At the age of 16, Bromberg was chosen the winner of the prestigious George Bellows Award, a national art competition among high school students.
First prize of the George Bellows Award was a year's scholarship to Pratt Institute in New York City. Bromberg decided to stay in his hometown and, instead, accepted a full four-year working scholarship at the Cleveland School of Art.
In 1937, he moved to Colorado to study with much admired Boardman Robinson – artist, political cartoonist, illustrator, and muralist – at the Colorado Springs Fine Arts Center. As well as being his student, Bromberg was chosen by Robinson to be his assistant - in particular to work on Robinson’s murals for the Department of Justice.
The following year, Bromberg was selected to be part of the Federal Arts Project’s WPA Easel Program. Soon after, the Section of Fine Arts awarded him a mural commission for the Tahlequah, Oklahoma Post Office (1938-1939). The Section of Fine Arts’ main function was to select high quality art to decorate public buildings in the form of murals; it was not a relief program, but awarded commissions competitively, based on artistic talent.
In 1939, Bromberg was a Winner of the 48-State Juried Mural Competition (Section of Fine Arts). His submission was a design for a mural in the Greybull, Wyoming Post office.
LIFE magazine reproduced a sketch of the mural and Edward Rowan, Director of the Section of Fine Arts wrote, “The work seems to us authentic in feeling, beautiful in painting quality, vital in design and distinctive in mood.”

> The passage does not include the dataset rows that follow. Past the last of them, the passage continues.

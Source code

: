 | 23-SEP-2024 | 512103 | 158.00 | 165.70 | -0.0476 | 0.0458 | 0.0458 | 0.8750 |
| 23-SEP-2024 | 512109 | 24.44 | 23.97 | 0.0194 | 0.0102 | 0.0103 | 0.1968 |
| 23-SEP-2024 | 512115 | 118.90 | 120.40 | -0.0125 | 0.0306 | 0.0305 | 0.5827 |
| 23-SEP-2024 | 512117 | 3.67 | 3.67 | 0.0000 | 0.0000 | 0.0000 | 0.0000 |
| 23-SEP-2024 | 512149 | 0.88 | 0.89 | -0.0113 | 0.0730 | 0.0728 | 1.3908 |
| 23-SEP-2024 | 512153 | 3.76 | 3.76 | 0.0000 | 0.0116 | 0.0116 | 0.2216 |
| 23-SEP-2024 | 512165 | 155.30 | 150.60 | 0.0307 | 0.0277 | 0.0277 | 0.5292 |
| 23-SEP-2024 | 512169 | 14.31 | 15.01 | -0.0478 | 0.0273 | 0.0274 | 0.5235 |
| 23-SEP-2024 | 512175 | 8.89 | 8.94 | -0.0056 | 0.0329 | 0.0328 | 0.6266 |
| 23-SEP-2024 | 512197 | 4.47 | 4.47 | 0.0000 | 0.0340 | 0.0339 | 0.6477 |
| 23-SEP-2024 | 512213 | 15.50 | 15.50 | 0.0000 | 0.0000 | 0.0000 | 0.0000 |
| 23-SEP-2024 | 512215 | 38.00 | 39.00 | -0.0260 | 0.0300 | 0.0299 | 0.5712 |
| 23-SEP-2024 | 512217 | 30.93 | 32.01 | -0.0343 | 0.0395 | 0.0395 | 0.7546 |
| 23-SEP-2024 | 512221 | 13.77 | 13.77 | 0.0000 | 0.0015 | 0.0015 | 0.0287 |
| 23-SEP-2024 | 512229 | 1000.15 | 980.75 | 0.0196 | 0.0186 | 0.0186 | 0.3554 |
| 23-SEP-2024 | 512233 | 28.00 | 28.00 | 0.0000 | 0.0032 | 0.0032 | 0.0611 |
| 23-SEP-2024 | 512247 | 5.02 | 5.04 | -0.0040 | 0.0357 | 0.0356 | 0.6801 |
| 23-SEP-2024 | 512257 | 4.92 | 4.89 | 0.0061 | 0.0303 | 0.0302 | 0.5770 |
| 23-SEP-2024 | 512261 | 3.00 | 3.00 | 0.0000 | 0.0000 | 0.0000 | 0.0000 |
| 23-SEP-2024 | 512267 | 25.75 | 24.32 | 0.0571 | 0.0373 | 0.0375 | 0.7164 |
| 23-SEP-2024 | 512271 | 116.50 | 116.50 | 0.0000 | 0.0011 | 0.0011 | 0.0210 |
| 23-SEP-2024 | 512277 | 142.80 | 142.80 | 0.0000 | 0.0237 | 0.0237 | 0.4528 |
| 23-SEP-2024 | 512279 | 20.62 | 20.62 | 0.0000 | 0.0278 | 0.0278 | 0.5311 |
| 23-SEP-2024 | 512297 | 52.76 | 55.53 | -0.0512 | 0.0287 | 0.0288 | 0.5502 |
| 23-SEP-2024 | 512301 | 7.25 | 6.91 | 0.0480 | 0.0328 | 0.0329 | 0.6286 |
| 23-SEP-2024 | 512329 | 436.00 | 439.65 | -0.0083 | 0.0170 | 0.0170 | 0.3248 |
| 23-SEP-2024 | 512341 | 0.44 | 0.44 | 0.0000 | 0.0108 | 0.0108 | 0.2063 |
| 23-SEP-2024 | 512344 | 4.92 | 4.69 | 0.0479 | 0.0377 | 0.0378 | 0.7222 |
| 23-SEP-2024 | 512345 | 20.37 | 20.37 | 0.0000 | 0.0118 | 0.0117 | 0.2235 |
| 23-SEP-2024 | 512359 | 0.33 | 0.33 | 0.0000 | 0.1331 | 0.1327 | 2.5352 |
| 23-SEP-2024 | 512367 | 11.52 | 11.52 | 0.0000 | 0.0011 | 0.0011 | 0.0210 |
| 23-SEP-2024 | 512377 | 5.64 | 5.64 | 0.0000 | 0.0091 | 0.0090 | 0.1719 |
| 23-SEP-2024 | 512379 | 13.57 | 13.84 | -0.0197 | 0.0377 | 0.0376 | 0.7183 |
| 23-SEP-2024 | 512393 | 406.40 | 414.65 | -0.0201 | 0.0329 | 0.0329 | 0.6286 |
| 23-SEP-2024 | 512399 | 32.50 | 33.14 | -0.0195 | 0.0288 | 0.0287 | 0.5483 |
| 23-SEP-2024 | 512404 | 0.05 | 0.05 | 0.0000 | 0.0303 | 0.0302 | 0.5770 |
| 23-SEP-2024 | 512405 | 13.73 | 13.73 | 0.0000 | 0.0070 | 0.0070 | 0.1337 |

Bromberg was invited to exhibit at “Art in America,” part of the 1939 World’s Fair. Other selected exhibits of Bromberg’s work that year included San Francisco, New York, Denver, Cleveland, Chicago, and Ottawa, as well as a traveling show, “Artists West of the Mississippi.”
In 1940, the Section of Fine Arts awarded Bromberg a third Post Office mural commission, this one in Geneva, Illinois called “Fish Fry.” That same year, he completed “Chuck Wagon Serenade,” the Greybull, Wyoming post office mural.
The Whitney Museum invited Bromberg to participate in the Annual Exhibition of Contemporary Painting (1940-1941).